# [WORK TASK]
Could you filter the records below down to the lines that include the word "استكشاف"?

··· DATA FOR THE TASK

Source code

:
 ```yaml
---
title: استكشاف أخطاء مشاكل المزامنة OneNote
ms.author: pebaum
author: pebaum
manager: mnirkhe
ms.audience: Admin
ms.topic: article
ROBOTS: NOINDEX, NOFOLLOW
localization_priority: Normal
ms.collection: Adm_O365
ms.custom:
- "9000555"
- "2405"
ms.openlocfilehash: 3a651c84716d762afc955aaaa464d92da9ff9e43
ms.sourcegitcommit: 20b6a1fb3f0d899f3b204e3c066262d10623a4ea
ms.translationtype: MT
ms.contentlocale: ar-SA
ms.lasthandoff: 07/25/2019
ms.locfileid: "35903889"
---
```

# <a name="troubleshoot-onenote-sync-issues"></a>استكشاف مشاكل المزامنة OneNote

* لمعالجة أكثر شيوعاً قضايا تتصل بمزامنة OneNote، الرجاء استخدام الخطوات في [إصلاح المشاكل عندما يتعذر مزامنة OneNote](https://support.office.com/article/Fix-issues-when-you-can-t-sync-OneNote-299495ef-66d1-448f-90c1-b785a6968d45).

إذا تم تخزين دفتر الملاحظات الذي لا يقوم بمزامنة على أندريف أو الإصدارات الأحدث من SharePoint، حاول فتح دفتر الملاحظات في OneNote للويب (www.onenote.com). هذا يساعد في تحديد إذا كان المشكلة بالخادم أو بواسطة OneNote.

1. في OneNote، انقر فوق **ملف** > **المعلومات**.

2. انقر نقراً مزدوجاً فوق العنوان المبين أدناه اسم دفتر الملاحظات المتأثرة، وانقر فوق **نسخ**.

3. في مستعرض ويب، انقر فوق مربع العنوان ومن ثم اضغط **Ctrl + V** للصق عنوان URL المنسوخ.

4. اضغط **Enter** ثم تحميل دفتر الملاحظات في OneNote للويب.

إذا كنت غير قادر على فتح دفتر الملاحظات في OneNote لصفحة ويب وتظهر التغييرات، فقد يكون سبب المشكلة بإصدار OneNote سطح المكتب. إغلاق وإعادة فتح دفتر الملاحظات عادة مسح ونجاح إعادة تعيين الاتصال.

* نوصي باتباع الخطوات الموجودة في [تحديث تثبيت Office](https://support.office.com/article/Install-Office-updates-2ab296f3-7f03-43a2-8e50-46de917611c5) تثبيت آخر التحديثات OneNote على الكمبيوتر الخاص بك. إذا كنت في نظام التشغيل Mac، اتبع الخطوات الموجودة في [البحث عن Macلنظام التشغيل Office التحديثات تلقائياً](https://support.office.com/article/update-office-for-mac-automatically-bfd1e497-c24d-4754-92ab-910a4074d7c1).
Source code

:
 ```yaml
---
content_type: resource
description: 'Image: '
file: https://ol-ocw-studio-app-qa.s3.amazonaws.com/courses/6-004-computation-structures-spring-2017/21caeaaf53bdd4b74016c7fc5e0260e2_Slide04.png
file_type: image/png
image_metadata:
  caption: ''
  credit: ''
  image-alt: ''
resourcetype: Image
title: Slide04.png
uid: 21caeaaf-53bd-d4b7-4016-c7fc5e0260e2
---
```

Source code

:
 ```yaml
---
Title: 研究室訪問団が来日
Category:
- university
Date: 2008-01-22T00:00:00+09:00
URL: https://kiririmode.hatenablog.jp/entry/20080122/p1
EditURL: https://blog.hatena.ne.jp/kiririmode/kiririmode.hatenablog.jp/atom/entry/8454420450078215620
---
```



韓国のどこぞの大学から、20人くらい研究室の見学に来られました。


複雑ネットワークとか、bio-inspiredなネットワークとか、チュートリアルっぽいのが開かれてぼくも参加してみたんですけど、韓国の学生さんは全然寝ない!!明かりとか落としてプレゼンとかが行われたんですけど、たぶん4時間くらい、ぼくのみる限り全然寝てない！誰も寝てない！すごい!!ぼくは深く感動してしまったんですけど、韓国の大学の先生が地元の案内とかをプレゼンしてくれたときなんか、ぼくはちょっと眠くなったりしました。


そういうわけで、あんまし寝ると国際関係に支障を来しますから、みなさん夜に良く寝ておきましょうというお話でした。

······

# [SOLUTION FOR THIS PROBLEM]
title: استكشاف أخطاء مشاكل المزامنة OneNote
# <a name="troubleshoot-onenote-sync-issues"></a>استكشاف مشاكل المزامنة OneNote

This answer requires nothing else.